Exercise prompt:
For each line in the records that contains "image", make a copy.
*** Opening of Information ***
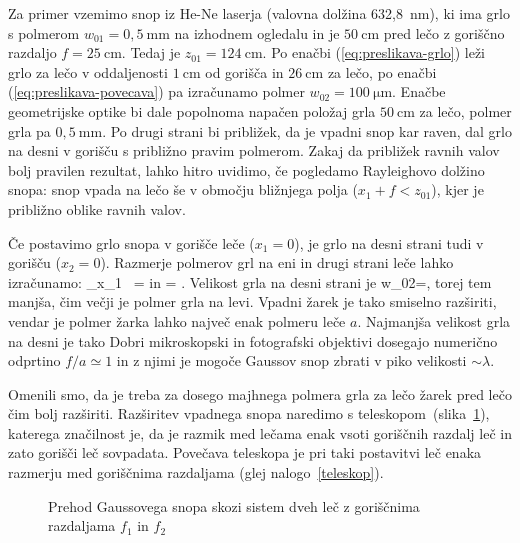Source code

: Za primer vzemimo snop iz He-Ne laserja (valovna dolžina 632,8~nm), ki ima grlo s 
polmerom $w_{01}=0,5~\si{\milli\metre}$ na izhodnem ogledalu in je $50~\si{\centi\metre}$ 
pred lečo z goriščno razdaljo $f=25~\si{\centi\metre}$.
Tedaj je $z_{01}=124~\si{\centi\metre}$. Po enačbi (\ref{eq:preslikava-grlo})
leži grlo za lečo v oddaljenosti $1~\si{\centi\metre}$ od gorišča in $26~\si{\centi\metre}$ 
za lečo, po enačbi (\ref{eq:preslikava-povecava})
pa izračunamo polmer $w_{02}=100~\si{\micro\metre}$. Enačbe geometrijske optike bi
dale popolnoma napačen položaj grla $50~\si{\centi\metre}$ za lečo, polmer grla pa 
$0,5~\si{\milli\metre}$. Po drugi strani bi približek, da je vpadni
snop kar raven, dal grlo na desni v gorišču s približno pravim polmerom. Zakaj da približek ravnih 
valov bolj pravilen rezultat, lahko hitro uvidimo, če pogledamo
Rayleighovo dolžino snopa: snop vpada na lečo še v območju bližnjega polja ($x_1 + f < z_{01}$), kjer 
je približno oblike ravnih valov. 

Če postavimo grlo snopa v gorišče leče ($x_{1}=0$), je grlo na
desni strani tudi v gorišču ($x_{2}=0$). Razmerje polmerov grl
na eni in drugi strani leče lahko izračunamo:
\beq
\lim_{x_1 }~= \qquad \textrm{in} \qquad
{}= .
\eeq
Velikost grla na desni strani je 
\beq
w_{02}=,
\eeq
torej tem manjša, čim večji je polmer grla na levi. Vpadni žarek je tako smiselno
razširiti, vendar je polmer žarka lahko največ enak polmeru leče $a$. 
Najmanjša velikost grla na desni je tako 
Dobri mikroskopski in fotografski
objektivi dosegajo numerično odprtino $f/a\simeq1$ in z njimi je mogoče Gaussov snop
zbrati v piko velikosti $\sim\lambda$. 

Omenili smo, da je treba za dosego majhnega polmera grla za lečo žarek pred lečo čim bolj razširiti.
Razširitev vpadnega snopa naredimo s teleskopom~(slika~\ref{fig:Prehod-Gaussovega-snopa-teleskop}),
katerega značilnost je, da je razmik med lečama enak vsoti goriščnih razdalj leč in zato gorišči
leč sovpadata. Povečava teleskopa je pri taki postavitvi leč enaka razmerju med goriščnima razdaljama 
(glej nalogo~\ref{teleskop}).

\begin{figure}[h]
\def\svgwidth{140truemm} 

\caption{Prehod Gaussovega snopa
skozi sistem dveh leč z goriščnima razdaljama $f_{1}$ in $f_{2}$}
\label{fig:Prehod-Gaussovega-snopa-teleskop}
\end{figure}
*** Close of Information ***
*** Opening of Information ***
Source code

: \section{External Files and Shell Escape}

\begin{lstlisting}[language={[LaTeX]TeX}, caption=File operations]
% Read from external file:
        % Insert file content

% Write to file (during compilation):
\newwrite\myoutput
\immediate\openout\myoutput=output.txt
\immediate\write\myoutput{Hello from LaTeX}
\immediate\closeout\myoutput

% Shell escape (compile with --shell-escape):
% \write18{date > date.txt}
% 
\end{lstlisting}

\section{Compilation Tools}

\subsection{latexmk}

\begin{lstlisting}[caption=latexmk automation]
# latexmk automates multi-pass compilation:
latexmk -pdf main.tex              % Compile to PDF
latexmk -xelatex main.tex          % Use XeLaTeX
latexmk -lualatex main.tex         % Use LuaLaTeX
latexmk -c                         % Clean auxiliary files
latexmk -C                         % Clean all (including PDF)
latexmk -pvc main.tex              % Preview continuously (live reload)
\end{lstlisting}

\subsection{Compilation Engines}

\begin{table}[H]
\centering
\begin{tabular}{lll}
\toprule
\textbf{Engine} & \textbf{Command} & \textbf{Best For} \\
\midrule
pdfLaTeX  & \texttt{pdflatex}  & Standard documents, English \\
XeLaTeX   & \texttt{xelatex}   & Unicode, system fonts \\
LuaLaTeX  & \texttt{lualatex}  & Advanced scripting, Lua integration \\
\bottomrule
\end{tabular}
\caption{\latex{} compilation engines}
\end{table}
*** Close of Information ***
*** Opening of Information ***
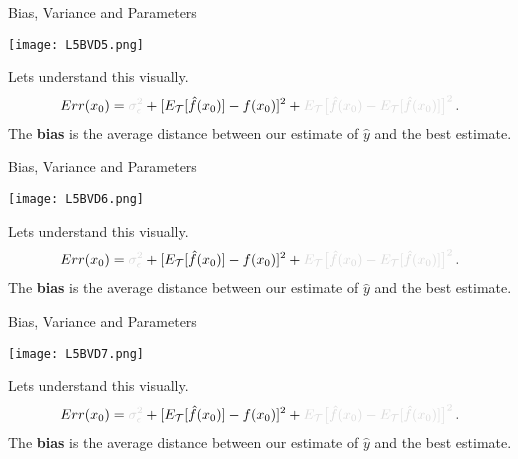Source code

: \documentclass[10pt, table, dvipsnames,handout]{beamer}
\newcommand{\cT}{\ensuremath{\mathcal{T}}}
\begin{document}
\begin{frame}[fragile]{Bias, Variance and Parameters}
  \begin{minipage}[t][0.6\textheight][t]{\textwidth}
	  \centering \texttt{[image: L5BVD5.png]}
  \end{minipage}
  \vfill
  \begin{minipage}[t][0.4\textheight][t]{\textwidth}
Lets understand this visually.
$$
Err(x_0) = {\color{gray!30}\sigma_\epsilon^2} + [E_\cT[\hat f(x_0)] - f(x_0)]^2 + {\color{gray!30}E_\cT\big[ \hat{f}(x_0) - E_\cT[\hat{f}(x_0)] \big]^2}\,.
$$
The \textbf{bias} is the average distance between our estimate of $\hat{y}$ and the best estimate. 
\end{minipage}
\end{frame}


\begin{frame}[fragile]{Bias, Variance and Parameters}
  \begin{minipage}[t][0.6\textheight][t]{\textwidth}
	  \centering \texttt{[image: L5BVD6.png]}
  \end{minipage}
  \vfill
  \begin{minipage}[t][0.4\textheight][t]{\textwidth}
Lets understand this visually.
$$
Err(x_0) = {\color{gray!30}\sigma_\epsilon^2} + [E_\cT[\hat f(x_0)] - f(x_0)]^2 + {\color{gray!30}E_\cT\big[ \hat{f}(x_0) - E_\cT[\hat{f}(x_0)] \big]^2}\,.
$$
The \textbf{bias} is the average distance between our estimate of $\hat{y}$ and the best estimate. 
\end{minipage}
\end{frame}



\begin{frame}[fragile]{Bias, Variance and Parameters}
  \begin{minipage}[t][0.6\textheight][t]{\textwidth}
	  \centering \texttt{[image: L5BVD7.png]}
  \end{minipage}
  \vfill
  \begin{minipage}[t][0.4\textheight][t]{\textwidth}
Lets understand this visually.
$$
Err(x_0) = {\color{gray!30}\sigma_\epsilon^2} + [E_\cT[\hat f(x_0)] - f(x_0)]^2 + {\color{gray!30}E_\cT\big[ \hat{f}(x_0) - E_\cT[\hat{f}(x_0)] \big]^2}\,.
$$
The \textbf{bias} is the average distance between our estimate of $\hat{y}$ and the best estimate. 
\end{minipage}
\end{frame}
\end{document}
*** Close of Information ***
Answer below:
	  \centering \texttt{[image: L5BVD5.png]}
	  \centering \texttt{[image: L5BVD6.png]}
	  \centering \texttt{[image: L5BVD7.png]}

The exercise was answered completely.